Question

903. DI 序列的有效排列

English Version

题目描述

给定一个长度为 n 的字符串 s ，其中 s[i] 是:

• “D” 意味着减少，或者
• “I” 意味着增加

有效排列 是对有 n + 1 个在 [0, n]  范围内的整数的一个排列 perm ，使得对所有的 i：

• 如果 s[i] == 'D'，那么 perm[i] > perm[i+1]，以及；
• 如果 s[i] == 'I'，那么 perm[i] < perm[i+1]。

返回 _有效排列  _perm_的数量 _。因为答案可能很大，所以请返回你的答案对 109 + 7 取余。

 

示例 1：

输入：s = "DID"
输出：5
解释：
(0, 1, 2, 3) 的五个有效排列是：
(1, 0, 3, 2)
(2, 0, 3, 1)
(2, 1, 3, 0)
(3, 0, 2, 1)
(3, 1, 2, 0)

示例 2:

输入: s = "D"
输出: 1

 

提示:

• n == s.length
• 1 <= n <= 200
• s[i] 不是 'I' 就是 'D'

解法

方法一：动态规划

我们定义 $f[i][j]$ 表示字符串的前 $i$ 个字符中，以数字 $j$ 结尾的满足题目要求的排列的数量。初始时 $f[0][0]=1$，其余 $f[0][j]=0$。答案为 $\sum_{j=0}^n f[n][j]$。

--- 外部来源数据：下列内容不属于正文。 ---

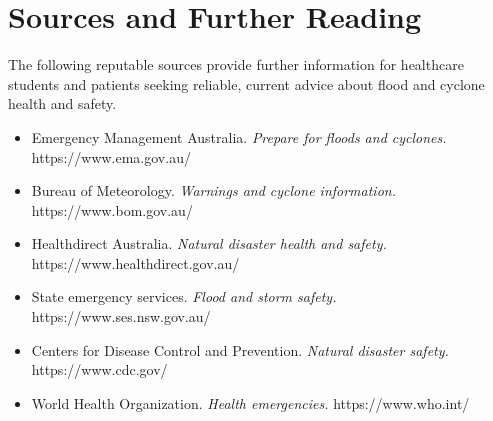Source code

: \section*{Sources and Further Reading}
The following reputable sources provide further information for healthcare students and patients seeking reliable, current advice about flood and cyclone health and safety.
\begin{itemize}
    \item Emergency Management Australia. \textit{Prepare for floods and cyclones.} https://www.ema.gov.au/
    \item Bureau of Meteorology. \textit{Warnings and cyclone information.} https://www.bom.gov.au/
    \item Healthdirect Australia. \textit{Natural disaster health and safety.} https://www.healthdirect.gov.au/
    \item State emergency services. \textit{Flood and storm safety.} https://www.ses.nsw.gov.au/
    \item Centers for Disease Control and Prevention. \textit{Natural disaster safety.} https://www.cdc.gov/
    \item World Health Organization. \textit{Health emergencies.} https://www.who.int/
\end{itemize}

考虑 $f[i][j]$，其中 $j \in [0, i]$。

如果第 $i$ 个字符 $s[i-1]$ 是 'D'，那么 $f[i][j]$ 可以从 $f[i-1][k]$ 转移而来，其中 $k \in [j+1, i]$，而由于 $k-1$ 最大只能为 $i-1$，我们将 $k$ 向左移动一位，那么 $k \in [j, i-1]$，因此有 $f[i][j] = \sum_{k=j}^{i-1} f[i-1][k]$。

如果第 $i$ 个字符 $s[i-1]$ 是 'I'，那么 $f[i][j]$ 可以从 $f[i-1][k]$ 转移而来，其中 $k \in [0, j-1]$，因此有 $f[i][j] = \sum_{k=0}^{j-1} f[i-1][k]$。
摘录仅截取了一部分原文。